> [WHAT IS REQUIRED]: Only lines containing "Kansas" are wanted from the data below. Copy those lines.

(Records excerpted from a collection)
---+---

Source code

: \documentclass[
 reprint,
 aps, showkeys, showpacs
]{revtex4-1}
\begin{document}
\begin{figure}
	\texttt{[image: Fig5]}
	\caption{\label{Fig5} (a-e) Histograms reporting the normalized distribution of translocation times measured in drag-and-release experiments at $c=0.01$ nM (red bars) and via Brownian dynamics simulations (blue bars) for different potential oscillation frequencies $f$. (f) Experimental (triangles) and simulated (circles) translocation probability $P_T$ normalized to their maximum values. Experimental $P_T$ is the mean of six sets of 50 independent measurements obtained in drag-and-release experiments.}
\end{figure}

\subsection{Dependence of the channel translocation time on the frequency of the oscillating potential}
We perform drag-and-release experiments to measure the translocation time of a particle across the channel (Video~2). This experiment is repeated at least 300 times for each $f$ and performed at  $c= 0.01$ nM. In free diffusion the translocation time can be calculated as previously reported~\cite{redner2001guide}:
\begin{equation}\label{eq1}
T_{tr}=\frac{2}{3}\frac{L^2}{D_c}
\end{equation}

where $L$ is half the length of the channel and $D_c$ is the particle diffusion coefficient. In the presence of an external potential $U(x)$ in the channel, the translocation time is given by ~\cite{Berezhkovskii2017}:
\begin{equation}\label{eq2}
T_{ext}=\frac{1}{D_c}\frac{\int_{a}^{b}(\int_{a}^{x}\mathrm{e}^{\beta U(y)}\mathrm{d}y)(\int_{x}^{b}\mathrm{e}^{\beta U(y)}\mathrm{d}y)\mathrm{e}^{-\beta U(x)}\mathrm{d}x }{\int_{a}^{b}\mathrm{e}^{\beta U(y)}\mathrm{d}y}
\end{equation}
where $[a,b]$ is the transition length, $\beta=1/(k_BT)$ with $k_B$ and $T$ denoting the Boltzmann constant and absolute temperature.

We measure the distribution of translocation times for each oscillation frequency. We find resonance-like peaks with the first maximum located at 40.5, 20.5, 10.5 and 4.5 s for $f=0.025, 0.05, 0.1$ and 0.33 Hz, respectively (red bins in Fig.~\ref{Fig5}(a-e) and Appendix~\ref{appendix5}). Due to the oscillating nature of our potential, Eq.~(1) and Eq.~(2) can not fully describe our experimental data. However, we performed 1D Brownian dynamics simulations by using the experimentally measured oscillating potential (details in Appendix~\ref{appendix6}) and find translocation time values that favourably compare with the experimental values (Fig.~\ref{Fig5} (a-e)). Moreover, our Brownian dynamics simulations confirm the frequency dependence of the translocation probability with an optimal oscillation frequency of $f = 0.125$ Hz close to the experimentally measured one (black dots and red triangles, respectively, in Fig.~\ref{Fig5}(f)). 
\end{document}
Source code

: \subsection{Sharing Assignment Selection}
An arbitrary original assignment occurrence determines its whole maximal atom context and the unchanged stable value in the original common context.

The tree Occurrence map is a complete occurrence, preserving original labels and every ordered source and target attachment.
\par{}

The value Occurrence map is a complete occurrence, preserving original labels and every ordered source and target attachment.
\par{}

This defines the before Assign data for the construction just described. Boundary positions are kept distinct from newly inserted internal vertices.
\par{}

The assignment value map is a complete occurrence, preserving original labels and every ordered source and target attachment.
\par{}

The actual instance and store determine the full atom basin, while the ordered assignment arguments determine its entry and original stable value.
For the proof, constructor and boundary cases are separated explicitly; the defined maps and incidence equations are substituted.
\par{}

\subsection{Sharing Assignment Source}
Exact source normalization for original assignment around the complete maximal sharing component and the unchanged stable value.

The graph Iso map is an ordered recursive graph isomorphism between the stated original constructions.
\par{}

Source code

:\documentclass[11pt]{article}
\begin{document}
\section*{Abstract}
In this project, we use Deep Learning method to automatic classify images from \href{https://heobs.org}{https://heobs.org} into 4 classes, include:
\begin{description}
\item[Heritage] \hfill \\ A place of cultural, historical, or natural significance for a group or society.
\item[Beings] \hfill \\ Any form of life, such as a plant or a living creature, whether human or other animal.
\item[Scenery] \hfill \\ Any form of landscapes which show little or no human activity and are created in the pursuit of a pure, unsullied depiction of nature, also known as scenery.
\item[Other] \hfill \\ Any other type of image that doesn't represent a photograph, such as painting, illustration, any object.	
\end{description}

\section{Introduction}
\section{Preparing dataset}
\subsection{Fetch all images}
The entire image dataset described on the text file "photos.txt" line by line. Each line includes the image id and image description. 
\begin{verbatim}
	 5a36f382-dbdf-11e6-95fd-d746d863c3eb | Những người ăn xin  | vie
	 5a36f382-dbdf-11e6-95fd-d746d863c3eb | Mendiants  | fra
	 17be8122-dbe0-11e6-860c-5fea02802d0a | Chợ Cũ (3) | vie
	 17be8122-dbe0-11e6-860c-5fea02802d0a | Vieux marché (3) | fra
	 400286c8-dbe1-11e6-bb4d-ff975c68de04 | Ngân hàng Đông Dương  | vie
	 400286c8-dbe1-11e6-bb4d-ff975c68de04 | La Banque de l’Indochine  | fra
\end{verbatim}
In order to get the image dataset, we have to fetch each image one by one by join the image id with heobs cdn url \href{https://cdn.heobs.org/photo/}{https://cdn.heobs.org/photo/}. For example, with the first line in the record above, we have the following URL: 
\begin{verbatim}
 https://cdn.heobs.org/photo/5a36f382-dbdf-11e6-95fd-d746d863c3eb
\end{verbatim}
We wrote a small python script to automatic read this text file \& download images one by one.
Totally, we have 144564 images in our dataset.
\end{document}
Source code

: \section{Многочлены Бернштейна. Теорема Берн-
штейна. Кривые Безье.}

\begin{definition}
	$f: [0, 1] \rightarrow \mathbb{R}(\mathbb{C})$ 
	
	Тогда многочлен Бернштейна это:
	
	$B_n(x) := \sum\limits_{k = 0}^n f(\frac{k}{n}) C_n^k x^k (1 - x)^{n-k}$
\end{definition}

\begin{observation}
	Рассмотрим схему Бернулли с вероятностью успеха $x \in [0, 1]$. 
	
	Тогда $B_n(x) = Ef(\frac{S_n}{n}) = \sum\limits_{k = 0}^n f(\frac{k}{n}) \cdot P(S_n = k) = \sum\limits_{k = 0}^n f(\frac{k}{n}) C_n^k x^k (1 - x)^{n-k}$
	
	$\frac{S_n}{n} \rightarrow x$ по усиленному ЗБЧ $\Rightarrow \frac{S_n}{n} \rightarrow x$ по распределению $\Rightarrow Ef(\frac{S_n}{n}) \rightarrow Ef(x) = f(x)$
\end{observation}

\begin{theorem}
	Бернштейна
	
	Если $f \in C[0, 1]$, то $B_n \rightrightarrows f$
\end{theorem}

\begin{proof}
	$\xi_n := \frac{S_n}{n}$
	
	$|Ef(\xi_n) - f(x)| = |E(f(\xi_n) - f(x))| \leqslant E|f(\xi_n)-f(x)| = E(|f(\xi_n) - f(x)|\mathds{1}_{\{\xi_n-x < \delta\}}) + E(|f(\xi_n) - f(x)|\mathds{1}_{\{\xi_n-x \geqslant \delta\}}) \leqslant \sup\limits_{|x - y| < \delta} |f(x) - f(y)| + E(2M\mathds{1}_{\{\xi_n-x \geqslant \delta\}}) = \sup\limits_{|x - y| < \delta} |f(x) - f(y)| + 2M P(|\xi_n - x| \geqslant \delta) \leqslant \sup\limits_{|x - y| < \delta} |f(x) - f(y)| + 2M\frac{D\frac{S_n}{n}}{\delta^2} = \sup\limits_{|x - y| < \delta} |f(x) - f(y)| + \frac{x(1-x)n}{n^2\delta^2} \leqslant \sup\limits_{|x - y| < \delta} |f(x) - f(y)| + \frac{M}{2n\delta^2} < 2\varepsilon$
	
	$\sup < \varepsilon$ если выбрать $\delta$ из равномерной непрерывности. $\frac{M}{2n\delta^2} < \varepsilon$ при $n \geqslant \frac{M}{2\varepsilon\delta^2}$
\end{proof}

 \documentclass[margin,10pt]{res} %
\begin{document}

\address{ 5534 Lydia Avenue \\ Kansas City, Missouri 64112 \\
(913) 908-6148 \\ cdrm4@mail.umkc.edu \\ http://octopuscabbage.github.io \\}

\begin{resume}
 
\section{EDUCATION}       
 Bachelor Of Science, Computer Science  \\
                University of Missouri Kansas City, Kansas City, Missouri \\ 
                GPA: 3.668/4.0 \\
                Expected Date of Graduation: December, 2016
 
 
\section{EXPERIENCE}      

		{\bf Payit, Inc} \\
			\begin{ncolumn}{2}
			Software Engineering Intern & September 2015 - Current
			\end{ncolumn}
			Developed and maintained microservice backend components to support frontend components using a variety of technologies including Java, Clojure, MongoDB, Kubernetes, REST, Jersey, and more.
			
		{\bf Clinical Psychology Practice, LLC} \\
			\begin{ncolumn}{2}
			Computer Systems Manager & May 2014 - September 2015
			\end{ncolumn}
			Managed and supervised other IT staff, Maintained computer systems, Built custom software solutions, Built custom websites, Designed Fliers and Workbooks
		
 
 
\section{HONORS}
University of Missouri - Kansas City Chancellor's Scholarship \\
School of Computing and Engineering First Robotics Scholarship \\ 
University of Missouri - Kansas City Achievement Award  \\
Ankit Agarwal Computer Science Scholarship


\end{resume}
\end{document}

---+---

> [SOLUTION FOR THIS PROBLEM]:
\address{ 5534 Lydia Avenue \\ Kansas City, Missouri 64112 \\
                University of Missouri Kansas City, Kansas City, Missouri \\ 
University of Missouri - Kansas City Chancellor's Scholarship \\
University of Missouri - Kansas City Achievement Award  \\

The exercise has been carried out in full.